Melodrama offers the hope that it may not be too late.

—Linda Williams, “Melodrama Revised” (1998)1

The ghosts of Grizzly Man, Werner Herzog’s 2005 pseudodocumentary film, visit from a teeming gothic landscape. These ghosts are, first and foremost, those of bear-loving filmmaker Timothy Treadwell and his companion Amie Huguenard, killed by grizzly attack in 2003. They may or may not include the actual bear that killed them and was summarily killed in turn. But the ghosts certainly include the figure of the vanishing animal that bear embodies, a figure that has haunted the modern world, in John Berger’s dating, for over two hundred years.2 Beyond the vanishing animal lies the prospect of human extinction it foretells and, we blindly hope, magically forestalls. All converge in the sights of a haunted medium, as the periodic death throes of cinema, reanimated with every institutional or technological lurch forward, pose the problem of an art form ever running out of time. Finally, as we will see, the ghosts of Grizzly Man are those entirely of Herzog’s own making.

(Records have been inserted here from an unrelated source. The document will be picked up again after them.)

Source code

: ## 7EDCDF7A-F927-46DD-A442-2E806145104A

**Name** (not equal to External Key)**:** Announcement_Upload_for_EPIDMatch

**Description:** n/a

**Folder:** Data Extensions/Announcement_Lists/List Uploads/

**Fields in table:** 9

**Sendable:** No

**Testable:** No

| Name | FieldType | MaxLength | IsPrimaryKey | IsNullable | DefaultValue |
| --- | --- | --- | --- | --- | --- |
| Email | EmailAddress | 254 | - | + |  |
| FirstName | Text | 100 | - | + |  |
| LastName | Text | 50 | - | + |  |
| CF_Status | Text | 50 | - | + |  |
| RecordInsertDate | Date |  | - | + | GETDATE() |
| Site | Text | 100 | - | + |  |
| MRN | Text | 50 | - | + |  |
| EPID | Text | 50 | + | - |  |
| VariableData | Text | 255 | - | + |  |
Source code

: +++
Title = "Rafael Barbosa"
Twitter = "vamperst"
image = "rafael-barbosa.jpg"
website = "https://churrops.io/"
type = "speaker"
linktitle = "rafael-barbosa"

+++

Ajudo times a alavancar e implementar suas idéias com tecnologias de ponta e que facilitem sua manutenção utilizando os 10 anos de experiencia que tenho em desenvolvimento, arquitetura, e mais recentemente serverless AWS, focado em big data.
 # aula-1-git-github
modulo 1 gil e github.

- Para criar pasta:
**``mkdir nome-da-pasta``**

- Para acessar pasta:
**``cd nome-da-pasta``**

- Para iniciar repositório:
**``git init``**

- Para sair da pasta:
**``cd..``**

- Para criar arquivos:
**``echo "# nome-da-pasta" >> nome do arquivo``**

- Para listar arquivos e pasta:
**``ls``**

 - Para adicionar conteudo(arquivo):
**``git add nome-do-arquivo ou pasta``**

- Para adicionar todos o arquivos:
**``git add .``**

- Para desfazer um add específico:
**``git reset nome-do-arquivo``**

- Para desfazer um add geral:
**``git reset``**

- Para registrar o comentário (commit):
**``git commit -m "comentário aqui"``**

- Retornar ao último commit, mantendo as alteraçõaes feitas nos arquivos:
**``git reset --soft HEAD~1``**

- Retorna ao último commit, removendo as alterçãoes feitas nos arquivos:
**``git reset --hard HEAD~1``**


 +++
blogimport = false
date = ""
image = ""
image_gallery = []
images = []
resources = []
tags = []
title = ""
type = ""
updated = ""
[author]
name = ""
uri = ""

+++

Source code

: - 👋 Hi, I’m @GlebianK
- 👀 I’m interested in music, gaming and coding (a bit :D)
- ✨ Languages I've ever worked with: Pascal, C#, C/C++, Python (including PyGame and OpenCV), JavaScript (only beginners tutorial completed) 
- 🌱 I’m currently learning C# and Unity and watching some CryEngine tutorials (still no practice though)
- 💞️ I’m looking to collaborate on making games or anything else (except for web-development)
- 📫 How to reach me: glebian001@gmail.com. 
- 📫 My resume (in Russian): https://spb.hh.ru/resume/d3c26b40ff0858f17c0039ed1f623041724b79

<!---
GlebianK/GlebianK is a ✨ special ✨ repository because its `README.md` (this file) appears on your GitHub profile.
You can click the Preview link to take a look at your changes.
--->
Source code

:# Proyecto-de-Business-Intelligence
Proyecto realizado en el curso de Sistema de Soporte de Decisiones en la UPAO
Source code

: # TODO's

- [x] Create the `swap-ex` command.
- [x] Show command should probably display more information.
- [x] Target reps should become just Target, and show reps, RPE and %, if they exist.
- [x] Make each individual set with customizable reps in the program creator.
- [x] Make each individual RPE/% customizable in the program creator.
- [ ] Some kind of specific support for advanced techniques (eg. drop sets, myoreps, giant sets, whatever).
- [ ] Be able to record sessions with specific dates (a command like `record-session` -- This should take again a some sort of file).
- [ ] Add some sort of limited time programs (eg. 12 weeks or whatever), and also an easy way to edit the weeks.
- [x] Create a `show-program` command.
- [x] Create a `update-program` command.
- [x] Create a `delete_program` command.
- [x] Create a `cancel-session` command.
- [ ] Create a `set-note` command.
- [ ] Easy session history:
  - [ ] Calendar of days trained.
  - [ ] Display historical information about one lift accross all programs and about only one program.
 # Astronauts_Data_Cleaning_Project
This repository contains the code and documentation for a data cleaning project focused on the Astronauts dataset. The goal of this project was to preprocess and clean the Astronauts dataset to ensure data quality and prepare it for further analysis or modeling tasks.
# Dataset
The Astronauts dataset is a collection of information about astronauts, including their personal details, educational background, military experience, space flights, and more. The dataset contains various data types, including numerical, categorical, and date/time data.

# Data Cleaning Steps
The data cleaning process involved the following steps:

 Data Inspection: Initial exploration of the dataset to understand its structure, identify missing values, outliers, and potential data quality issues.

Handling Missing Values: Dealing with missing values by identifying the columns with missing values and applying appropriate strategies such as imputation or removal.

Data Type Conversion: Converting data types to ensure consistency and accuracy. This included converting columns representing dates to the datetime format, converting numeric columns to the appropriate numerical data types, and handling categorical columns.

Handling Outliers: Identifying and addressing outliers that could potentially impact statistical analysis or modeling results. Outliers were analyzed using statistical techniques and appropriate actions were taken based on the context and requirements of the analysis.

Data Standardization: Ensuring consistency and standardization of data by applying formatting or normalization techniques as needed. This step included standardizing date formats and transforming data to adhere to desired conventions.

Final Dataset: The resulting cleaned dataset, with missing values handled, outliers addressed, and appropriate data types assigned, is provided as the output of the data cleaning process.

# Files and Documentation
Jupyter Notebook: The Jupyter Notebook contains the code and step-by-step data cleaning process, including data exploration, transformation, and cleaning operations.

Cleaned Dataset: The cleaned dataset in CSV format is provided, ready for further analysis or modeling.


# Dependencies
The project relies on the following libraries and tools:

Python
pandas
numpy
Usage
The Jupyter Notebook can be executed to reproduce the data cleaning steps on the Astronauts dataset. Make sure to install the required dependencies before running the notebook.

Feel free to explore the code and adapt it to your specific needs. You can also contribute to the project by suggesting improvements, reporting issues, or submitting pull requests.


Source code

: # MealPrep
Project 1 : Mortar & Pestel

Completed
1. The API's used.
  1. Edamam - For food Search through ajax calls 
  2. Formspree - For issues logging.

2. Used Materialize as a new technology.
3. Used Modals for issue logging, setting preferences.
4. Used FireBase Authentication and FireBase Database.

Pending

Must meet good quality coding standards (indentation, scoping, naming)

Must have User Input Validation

Grizzly Man, in other words, is yet another story of the human caught between the animal and the machine, a position ever less likely to confer proud distinctions. Humans on and off screen run a veritable shuttle of hysteria between animal disappearance and machine insurgence. Both preoccupations moreover lead to moments of cinematic impasse, where the camera’s penetrating gaze fails to overcome a greater animal or machine recalcitrance. It is an impasse, I will say in passing and against the grain of film studies, that has little to do with the loss of the so-called index, little to do with the fact that digital video severs the material link to a moment of light hitting film. Treadwell shot video, but the doubt that attends his imagery is not the doubt that requires a chain of evidence; it [End Page 593] is a doubt about the intelligibility of the visible and the audible as such.3 That the same doubt plagues Herzog, who does use film, should be all the proof we need. Analog and digital movies remain in many cases more alike than different. If no one has ever worried that Treadwell’s bears are computer-generated effects, it is surely because their actions have little to offer the shopworn fantasies that dominate blockbuster moviemaking. In other words, here, as is often the case, it is not medium but genre and mode that provoke response.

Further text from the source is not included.